>>

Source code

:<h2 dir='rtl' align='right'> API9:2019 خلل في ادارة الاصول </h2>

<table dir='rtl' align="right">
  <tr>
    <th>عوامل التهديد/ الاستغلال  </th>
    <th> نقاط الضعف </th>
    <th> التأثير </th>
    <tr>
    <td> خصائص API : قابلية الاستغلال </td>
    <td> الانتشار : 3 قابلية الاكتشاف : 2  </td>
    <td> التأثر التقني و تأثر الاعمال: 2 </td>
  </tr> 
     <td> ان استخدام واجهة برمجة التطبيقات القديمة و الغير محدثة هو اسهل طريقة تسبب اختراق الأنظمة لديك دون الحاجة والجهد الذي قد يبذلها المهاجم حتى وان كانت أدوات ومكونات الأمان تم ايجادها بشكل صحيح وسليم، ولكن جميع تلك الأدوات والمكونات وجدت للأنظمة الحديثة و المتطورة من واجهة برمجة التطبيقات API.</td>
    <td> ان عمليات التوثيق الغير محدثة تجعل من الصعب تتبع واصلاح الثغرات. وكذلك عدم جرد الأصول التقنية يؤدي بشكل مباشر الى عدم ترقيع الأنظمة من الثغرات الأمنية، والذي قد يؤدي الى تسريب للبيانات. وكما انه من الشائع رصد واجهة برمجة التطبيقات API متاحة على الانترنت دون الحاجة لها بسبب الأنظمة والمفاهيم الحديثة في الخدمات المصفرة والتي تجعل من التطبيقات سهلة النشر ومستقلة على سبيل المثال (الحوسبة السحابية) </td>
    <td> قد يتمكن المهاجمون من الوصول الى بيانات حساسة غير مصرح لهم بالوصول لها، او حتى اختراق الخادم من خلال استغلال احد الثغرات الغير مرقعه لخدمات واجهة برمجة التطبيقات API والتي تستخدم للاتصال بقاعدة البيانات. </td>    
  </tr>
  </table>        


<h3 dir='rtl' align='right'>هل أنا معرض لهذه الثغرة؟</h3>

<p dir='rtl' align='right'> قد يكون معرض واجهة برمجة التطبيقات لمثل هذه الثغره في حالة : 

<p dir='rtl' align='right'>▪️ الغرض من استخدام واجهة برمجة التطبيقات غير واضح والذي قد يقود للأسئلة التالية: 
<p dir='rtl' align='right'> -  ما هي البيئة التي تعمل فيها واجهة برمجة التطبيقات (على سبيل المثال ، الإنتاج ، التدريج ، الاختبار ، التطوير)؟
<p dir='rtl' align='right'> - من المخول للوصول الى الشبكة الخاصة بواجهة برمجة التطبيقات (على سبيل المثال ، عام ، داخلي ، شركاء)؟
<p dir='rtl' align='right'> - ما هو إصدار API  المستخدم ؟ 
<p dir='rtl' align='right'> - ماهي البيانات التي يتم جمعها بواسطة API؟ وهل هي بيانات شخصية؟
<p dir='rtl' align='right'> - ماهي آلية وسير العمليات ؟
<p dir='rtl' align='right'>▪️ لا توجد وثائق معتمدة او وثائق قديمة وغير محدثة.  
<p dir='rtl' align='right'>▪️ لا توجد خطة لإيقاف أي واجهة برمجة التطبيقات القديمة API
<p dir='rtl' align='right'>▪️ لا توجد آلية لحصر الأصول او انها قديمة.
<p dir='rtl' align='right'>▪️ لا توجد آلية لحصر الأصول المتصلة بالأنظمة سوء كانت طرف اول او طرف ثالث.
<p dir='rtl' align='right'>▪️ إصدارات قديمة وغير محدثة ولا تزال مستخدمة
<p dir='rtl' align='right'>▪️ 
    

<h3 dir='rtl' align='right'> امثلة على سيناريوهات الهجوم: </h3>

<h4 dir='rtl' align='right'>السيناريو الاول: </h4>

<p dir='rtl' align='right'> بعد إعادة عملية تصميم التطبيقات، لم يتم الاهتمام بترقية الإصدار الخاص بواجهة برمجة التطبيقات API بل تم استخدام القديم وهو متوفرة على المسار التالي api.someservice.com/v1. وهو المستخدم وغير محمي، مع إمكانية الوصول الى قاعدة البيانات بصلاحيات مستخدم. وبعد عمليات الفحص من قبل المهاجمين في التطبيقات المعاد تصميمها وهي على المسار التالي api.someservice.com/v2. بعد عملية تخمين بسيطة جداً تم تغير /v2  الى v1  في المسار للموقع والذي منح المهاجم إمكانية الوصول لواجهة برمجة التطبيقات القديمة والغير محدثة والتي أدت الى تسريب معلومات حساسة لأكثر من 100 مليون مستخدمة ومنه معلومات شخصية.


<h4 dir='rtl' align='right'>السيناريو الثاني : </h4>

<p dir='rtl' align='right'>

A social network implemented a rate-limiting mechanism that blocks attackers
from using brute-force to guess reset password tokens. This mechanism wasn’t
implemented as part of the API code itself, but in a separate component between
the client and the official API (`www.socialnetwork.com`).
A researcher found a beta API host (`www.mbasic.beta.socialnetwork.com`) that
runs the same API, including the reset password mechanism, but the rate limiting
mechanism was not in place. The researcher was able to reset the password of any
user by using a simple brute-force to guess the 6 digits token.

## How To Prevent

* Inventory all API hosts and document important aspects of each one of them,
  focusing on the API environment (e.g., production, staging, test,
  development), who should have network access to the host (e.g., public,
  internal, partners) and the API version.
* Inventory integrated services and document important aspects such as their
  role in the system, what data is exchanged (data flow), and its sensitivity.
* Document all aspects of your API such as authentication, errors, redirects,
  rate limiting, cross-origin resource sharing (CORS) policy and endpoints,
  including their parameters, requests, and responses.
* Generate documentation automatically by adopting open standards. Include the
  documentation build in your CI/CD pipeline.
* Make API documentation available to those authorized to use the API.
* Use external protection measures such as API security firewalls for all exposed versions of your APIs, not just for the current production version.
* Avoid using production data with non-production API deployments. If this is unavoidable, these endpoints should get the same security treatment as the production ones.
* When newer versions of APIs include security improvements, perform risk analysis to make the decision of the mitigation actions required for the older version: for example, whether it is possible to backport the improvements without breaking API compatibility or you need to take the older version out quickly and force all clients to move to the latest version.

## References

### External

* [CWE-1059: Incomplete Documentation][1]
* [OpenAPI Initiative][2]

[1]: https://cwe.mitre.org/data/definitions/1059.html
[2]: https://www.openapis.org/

<<

▶ Task: From the records above, pick out and copy each line holding the word "that".

▶ Solution:
A social network implemented a rate-limiting mechanism that blocks attackers
A researcher found a beta API host (`www.mbasic.beta.socialnetwork.com`) that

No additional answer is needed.